Task details -
Among the entries, which lines carry the string "highest"? Copy each of them.

Data for analysis -
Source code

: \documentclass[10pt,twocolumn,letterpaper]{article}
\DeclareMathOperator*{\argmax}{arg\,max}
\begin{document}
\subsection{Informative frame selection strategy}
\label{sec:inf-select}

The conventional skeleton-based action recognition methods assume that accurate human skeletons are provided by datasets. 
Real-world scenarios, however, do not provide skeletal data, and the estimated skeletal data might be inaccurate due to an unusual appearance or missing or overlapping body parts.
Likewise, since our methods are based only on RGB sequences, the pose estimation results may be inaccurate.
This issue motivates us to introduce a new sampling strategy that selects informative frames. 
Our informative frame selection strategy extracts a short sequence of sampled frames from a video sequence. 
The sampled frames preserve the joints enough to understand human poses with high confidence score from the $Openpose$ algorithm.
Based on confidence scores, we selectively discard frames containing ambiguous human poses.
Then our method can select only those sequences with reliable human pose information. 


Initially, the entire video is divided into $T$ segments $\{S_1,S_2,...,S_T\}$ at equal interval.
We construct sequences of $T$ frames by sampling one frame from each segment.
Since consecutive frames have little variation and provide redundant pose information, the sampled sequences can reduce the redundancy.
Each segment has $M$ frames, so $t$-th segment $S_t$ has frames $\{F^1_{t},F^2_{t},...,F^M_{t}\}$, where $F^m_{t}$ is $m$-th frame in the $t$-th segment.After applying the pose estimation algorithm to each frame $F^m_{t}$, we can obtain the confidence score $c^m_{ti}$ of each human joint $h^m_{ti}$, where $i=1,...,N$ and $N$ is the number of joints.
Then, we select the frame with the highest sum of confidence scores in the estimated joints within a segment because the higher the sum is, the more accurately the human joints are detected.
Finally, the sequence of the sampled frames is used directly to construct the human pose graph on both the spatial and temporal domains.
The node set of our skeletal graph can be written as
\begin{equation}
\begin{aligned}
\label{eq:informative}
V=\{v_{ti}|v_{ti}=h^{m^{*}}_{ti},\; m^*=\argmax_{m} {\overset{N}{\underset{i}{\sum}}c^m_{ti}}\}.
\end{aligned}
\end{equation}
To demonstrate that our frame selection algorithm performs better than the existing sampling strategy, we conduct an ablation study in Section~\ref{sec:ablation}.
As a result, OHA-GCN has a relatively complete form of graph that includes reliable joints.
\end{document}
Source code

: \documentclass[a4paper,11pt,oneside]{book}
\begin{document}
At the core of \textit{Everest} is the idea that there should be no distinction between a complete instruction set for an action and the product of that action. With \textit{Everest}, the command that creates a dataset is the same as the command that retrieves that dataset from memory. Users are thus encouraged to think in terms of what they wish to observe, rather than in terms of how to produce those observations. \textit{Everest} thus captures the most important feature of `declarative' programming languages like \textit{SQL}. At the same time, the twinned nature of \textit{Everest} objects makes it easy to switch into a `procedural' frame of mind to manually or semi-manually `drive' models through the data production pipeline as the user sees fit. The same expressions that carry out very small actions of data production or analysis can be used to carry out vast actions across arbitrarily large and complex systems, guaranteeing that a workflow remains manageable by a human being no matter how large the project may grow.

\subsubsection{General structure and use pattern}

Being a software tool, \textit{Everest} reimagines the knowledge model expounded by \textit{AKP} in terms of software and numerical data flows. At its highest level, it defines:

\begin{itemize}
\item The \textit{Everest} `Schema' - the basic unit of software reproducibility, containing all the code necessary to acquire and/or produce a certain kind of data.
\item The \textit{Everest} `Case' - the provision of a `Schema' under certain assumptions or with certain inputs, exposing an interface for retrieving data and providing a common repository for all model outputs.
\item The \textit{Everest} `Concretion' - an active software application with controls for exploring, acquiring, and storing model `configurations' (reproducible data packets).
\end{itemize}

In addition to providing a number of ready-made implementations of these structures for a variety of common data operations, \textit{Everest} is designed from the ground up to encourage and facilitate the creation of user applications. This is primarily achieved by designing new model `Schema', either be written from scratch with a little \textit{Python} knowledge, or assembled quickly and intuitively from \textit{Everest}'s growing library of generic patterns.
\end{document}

Solution for this problem -
Then, we select the frame with the highest sum of confidence scores in the estimated joints within a segment because the higher the sum is, the more accurately the human joints are detected.
Being a software tool, \textit{Everest} reimagines the knowledge model expounded by \textit{AKP} in terms of software and numerical data flows. At its highest level, it defines:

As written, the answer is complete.